**** DATASET ENTRIES

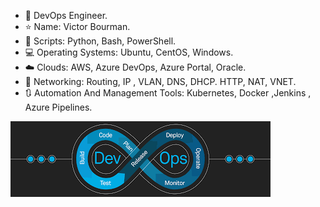 - 🌌 DevOps Engineer.
- ⭐ Name: Victor Bourman.
- 🔧 Scripts: Python, Bash, PowerShell.
- 💻 Operating Systems: Ubuntu, CentOS, Windows.
- ☁️ Clouds: AWS, Azure DevOps, Azure Portal, Oracle.
- 📡 Networking: Routing, IP , VLAN, DNS, DHCP. HTTP, NAT, VNET.
- 🔃 Automation And Management Tools: Kubernetes, Docker ,Jenkins , Azure Pipelines.


![I am GitHub Readme Generator's creator](https://github.com/bourman/bourman/blob/main/images.png?raw=true) 

<!---
bourman/bourman is a ✨ special ✨ repository because its `README.md` (this file) appears on your GitHub profile.
You can click the Preview link to take a look at your changes.
--->
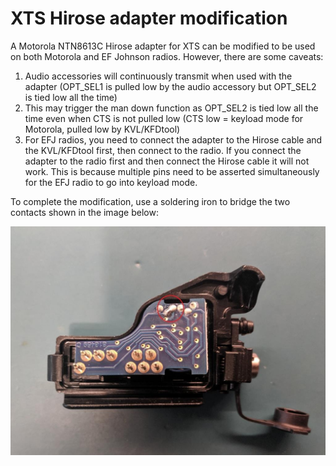 # XTS Hirose adapter modification
A Motorola NTN8613C Hirose adapter for XTS can be modified to be used on both Motorola and EF Johnson radios. However, there are some caveats:

1. Audio accessories will continuously transmit when used with the adapter (OPT_SEL1 is pulled low by the audio accessory but OPT_SEL2 is tied low all the time)
2. This may trigger the man down function as OPT_SEL2 is tied low all the time even when CTS is not pulled low (CTS low = keyload mode for Motorola, pulled low by KVL/KFDtool)
3. For EFJ radios, you need to connect the adapter to the Hirose cable and the KVL/KFDtool first, then connect to the radio. If you connect the adapter to the radio first and then connect the Hirose cable it will not work. This is because multiple pins need to be asserted simultaneously for the EFJ radio to go into keyload mode.

To complete the modification, use a soldering iron to bridge the two contacts shown in the image below:

![XTS Adapter Modification](img/xts-mod.jpg)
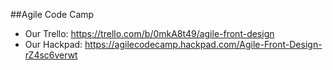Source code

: ##Agile Code Camp
 - Our Trello:  https://trello.com/b/0mkA8t49/agile-front-design
 - Our Hackpad: https://agilecodecamp.hackpad.com/Agile-Front-Design-rZ4sc6verwt
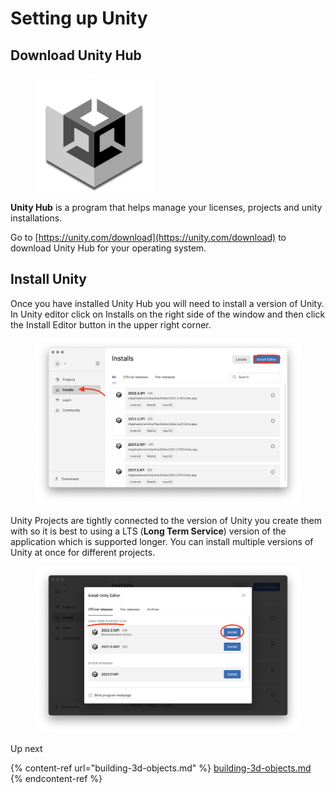 # Setting up Unity



## Download Unity Hub

<figure><img src="../../../.gitbook/assets/UnityHubLogo.png" alt="" width="188"><figcaption></figcaption></figure>

**Unity Hub** is a program that helps manage your licenses, projects and unity installations.

Go to [https://unity.com/download](https://unity.com/download) to download Unity Hub for your operating system.

## Install Unity

Once you have installed Unity Hub you will need to install a version of Unity. In Unity editor click on Installs on the right side of the window and then click the Install Editor button in the upper right corner.

<figure><img src="../../../.gitbook/assets/UnityInstalls.png" alt=""><figcaption></figcaption></figure>

Unity Projects are tightly connected to the version of Unity you create them with so it is best to using a LTS (**Long Term Service**) version of the application which is supported longer. You can install multiple versions of Unity at once for different projects.

<figure><img src="../../../.gitbook/assets/UnityInstalls_02.png" alt=""><figcaption></figcaption></figure>

Up next

{% content-ref url="building-3d-objects.md" %}
[building-3d-objects.md](building-3d-objects.md)
{% endcontent-ref %}
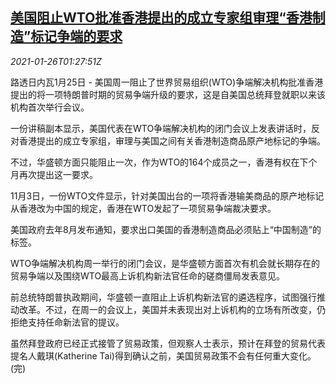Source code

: <!--1611626055000-->
[美国阻止WTO批准香港提出的成立专家组审理“香港制造”标记争端的要求](https://cn.reuters.com/article/us-wto-hk-made-in-china-0126-idCNKBS29V04T)
------

<div><i>2021-01-26T01:27:51Z</i></div><p>路透日内瓦1月25日 - 美国周一阻止了世界贸易组织(WTO)争端解决机构批准香港提出的将一项特朗普时期的贸易争端升级的要求，这是自美国总统拜登就职以来该机构首次举行会议。</p><p>一份讲稿副本显示，美国代表在WTO争端解决机构的闭门会议上发表讲话时，反对香港提出的成立专家组，审理与美国之间有关香港制造商品原产地标记的争端。</p><p>不过，华盛顿方面只能阻止一次，作为WTO的164个成员之一，香港有权在下个月再次提出这一要求。</p><p>11月3日，一份WTO文件显示，针对美国出台的一项将香港输美商品的原产地标记从香港改为中国的规定，香港在WTO发起了一项贸易争端裁决要求。</p><p>美国政府去年8月发布通知，要求出口美国的香港制造商品必须贴上“中国制造”的标签。</p><p>WTO争端解决机构周一举行的闭门会议，是华盛顿方面首次有机会就长期存在的贸易争端以及围绕WTO最高上诉机构新法官任命的磋商僵局发表意见。</p><p>前总统特朗普执政期间，华盛顿一直阻止上诉机构新法官的遴选程序，试图强行推动改革。不过，在周一的会议上，美国并未表现出对上诉机构的立场有所改变，仍拒绝支持任命新法官的提议。</p><p>虽然拜登政府已经正式接管了贸易政策，但观察人士表示，预计在拜登的贸易代表提名人戴琪(Katherine Tai)得到确认之前，美国贸易政策不会有任何重大变化。(完)</p>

********

*TASK BRIEF*.
Output exactly the lines above, beginning at the one with "# Setting up Unity" and stopping after the one with "Unity Projects are". Pictures are to be omitted.

*RESPONSE TO THE TASK*.
 # Setting up Unity



## Download Unity Hub

<figure><img src="../../../.gitbook/assets/UnityHubLogo.png" alt="" width="188"><figcaption></figcaption></figure>

**Unity Hub** is a program that helps manage your licenses, projects and unity installations.

Go to [https://unity.com/download](https://unity.com/download) to download Unity Hub for your operating system.

## Install Unity

Once you have installed Unity Hub you will need to install a version of Unity. In Unity editor click on Installs on the right side of the window and then click the Install Editor button in the upper right corner.

<figure><img src="../../../.gitbook/assets/UnityInstalls.png" alt=""><figcaption></figcaption></figure>

Unity Projects are tightly connected to the version of Unity you create them with so it is best to using a LTS (**Long Term Service**) version of the application which is supported longer. You can install multiple versions of Unity at once for different projects.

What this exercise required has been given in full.